Malawi Government lifts suspension of mining activities in forest reserves

By Chrissy Fereciah Nkumba

The Ministry of Natural Resources and Climate Change says it has lifted the suspension of mining activities in forest reserves which was meant to address “some pertinent issues.”

The Ministry’s Spokesperson Frank Nkondetseni told Mining and Trade Review in an interview that issues that resulted in the suspension of mining activities in forests included inadequate monitoring and patrolling teams in forest reserves and some shortfalls in procedures to grant mining/exploration licenses in forest reserves by Department of Mines, which have been resolved.

Nkondetseni explained that mining activities have now resumed in most forest reserves with the exception of Mulanje Mountain Forest Reserve where a local firm Akatswiri Mineral Resources has prospecting rights for minerals such as rare earths and bauxite.

“This is a biosphere reserve where mining activities are not a priority. But for reserves such as Perekezi and Namizimu, mining is taking place. In Namizimu for example there is Chisomo Mining Cooperative mining gold. They are licensed by Forestry and Mines,” he said:

Nkondetseni explained that one is supposed to make an application to both Department of Mines and Forestry in order to be granted permits to conduct mining activities in forests.

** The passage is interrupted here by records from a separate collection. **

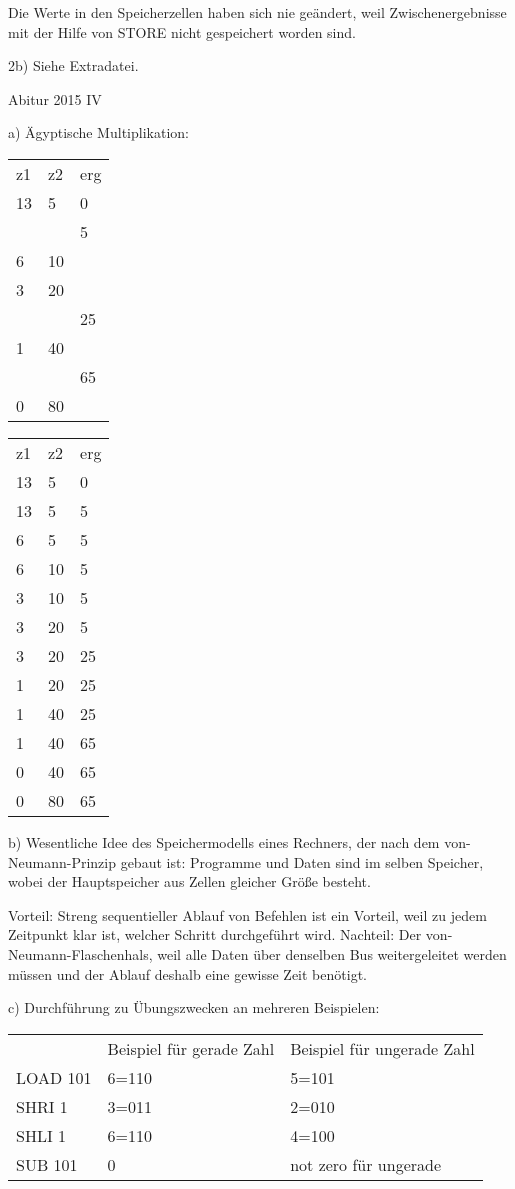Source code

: \documentclass{lehramt-informatik-aufgabe}
\begin{document}
Die Werte in den Speicherzellen haben sich nie geändert, weil Zwischenergebnisse mit der Hilfe von STORE nicht gespeichert worden sind.

2b) Siehe Extradatei.

Abitur 2015 IV

a) Ägyptische Multiplikation:

\begin{tabular}{lll}
z1 & z2 & erg \\
13 & 5  & 0   \\
   &    & 5   \\
6  & 10 &     \\
3  & 20 &     \\
   &    & 25  \\
1  & 40 &     \\
   &    & 65  \\
0  & 80 &
\end{tabular}

\begin{tabular}{lll}
z1 & z2 & erg \\
13 & 5  & 0   \\
13 & 5  & 5   \\
6  & 5  & 5   \\
6  & 10 & 5   \\
3  & 10 & 5   \\
3  & 20 & 5   \\
3  & 20 & 25  \\
1  & 20 & 25  \\
1  & 40 & 25  \\
1  & 40 & 65  \\
0  & 40 & 65  \\
0  & 80 & 65
\end{tabular}

b)
Wesentliche Idee des Speichermodells eines Rechners, der nach dem von-Neumann-Prinzip gebaut ist:
Programme und Daten sind im selben Speicher, wobei der Hauptspeicher aus Zellen gleicher Größe besteht.

Vorteil:
Streng sequentieller Ablauf von Befehlen ist ein Vorteil, weil zu jedem Zeitpunkt klar ist, welcher Schritt durchgeführt wird.
Nachteil: Der von-Neumann-Flaschenhals, weil alle Daten über denselben Bus weitergeleitet werden müssen und der Ablauf deshalb eine gewisse Zeit benötigt.

c) Durchführung zu Übungszwecken an mehreren Beispielen:

\begin{tabular}{lll}
         & Beispiel für gerade 			Zahl & Beispiel für ungerade 			Zahl \\
LOAD 101 & 6=110                       & 5=101                         \\
SHRI 1   & 3=011                       & 2=010                         \\
SHLI 1   & 6=110                       & 4=100                         \\
SUB 101  & 0                           & not zero 			für ungerade
\end{tabular}
\end{document}
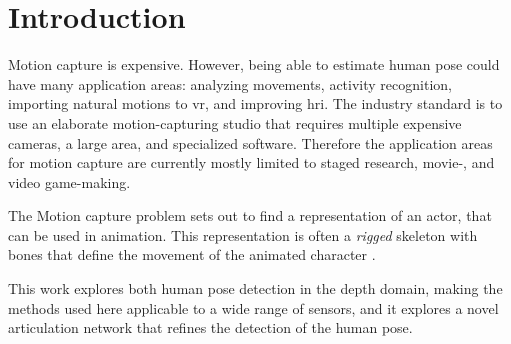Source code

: \chapter{Introduction}





Motion capture is expensive. However, being able to estimate human pose could have many application areas: analyzing movements, activity recognition, importing natural motions to \gls{vr}, and improving \gls{hri}. The industry standard is to use an elaborate motion-capturing studio that requires multiple expensive cameras, a large area, and specialized software. Therefore the application areas for motion capture are currently mostly limited to staged research, movie-, and video game-making. 

The Motion capture problem sets out to find a representation of an actor, that can be used in animation. This representation is often a \emph{rigged} skeleton with bones that define the movement of the animated character \cite{skeletonAnimation}.

This work explores both human pose detection in the depth domain, making the methods used here applicable to a wide range of sensors, and it explores a novel articulation network that refines the detection of the human pose.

He said: “Then if it is in a forest reserve, application is made to Forestry Department to conduct Environmental Impact Assessment (EIA) or Environmental and Social Impact Assessment (ESIA) once permission is granted by Forestry. The study is conducted in liaison with Environmental Affairs Department who provide names of eligible consultants to undertake the assessment at the expense of the applicant. If the study/assessment is feasible, the Department of Forestry may grant an annual operational licence to do mineral exploration or actual mining in the reserve”.

“However the results of the EIA/ESIA have to be endorsed by Malawi Environmental Protection Authority (MEPA) first before any permission to conduct mining is granted.”

He said any activity in a forest reserve has to be scrutinized to avoid jeopardizing the very reasons the forest reserves were set aside for hence the studies and other relevant checks and balances.

Nkondetseni said the Mines and Forestry Departments work hand in hand to assess applications to conduct mining activities in forest reserves, and issues are ironed out through fruitful meetings.

“Each forest reserve was gazetted for particular reasons. As such, any new activity that is outside the reasons for gazetting the reserve has to be handled carefully by following the normal procedures,” he said.